"How to write a great research paper"

I stumbled across some helpful slides in a comment on FemaleScienceProfessor's blog: "How to write a great research paper" (by Simon Peyton Jones, a researcher at MSR!)

Looking back at my summer with Microsoft

August 13th was my last day as a Microsoft intern. Ever since then, I’ve been missing working with great people, reading lots of interesting papers, and contributing to a larger effort in the best way I know -- by writing code :)

I spent the summer working on the Azure Research Engagement project within the Cloud Computing Futures (CCF) team at Microsoft Research’s eXtreme Computing Group (XCG). My project was to design and build CloudClustering, a scalable clustering algorithm on the Windows Azure platform. CloudClustering is the first step in an effort by CCF to create an open source toolkit of machine learning algorithms for the cloud. My goal within this context was to lay the foundation for our toolkit and to explore how suitable Azure is for data-intensive research.

Unfortunately, high school ends late and Berkeley starts early, so the internship was compressed into just seven weeks. In the first week, I designed the system from scratch, so I got to control its architecture and scope. I spent the next two weeks building the core clustering algorithm, and three weeks implementing and benchmarking various optimizations, including multicore parallelism, data affinity, efficient blob concatenation, and dynamic scalability.

I presented my work to XCG in the last week, in a talk entitled "CloudClustering: Toward a scalable machine learning toolkit for Windows Azure." Here are the slides in PowerPoint and PDF, and here’s the video of the talk. On my last day, it was very gratifying to receive a request from the Azure product group to give this talk at a training session for enterprise customers :)
These seven weeks were some of the best I've ever had -- and for that I especially want to thank my mentors, Roger Barga and Wei Lu. I'd love to come back and work with them again next year! :)


First week as a Microsoft Research intern

My first week as a Microsoft Research intern has been a lot of fun!

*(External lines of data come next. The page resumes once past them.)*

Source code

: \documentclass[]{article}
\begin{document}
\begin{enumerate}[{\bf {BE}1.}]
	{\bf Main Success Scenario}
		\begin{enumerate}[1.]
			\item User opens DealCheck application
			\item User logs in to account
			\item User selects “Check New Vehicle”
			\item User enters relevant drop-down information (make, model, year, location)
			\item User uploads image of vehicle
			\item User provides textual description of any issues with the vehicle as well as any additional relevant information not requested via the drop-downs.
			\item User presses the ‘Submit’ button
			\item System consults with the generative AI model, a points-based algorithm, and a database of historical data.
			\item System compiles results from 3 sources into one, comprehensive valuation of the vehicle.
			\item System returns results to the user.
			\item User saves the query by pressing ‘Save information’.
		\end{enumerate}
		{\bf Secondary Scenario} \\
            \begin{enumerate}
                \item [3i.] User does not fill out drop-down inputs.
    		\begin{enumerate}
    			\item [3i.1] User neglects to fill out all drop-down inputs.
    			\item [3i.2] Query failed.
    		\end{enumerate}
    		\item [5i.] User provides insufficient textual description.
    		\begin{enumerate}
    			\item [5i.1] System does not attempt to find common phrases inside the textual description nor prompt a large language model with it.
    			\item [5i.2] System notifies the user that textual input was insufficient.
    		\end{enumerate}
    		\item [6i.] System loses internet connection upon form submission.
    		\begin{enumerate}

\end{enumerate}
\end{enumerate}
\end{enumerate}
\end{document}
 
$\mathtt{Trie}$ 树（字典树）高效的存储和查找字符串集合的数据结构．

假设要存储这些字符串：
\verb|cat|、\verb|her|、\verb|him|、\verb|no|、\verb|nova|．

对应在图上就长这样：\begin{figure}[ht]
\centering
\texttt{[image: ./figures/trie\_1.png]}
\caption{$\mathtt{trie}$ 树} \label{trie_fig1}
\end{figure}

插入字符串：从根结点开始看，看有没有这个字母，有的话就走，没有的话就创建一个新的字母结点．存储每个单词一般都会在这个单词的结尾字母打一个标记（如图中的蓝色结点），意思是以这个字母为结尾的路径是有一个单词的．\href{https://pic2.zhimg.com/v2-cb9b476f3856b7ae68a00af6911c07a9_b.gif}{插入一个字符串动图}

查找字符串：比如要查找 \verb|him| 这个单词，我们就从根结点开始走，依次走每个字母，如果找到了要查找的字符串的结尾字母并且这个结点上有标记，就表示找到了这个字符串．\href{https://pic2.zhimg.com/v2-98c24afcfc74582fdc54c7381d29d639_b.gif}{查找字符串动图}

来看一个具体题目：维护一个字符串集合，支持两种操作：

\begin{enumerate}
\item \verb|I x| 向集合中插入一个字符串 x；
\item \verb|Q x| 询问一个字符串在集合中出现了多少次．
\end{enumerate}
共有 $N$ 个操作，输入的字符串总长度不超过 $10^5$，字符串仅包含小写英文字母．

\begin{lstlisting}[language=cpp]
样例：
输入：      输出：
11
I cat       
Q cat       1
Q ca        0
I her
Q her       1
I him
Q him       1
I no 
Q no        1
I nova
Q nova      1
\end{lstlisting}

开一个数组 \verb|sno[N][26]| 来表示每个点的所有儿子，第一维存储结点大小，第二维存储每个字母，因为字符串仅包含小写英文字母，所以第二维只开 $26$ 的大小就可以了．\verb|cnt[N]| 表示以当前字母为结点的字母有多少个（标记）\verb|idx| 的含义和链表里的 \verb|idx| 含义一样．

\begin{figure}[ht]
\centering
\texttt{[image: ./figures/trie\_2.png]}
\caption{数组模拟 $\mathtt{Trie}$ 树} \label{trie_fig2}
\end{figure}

Here are a few highlights:

MSR Intern Technology Connections: I attended a fascinating series of talks by the team leaders of Microsoft's various dev tools on Tuesday morning. Some of the best ones:
  • A behind-the-scenes look at how LINQ works in C# by Eric Lippert.
  • A demo of some of Visual Studio 2010 Ultimate's cool features by Justin Marks. (It costs $11,899 :O)
    • IntelliTrace, a way to step backwards through a program's execution history
    • Architecture Explorer, a neat visualization of program flow and dependencies.
    MSR lectures: Interns can sign up for a stream of invitations to Microsoft Research lunches with notable researchers. In the next two weeks, I'm going to attend "brown-bag" lunches with Dan Reed (the leader of the eXtreme Computing Group) and Leslie Lamport (the creator of LaTeX). Super cool! :)

    What I'll be working on: Building a dynamically scalable, fault-tolerant distributed k-means algorithm on Windows Azure.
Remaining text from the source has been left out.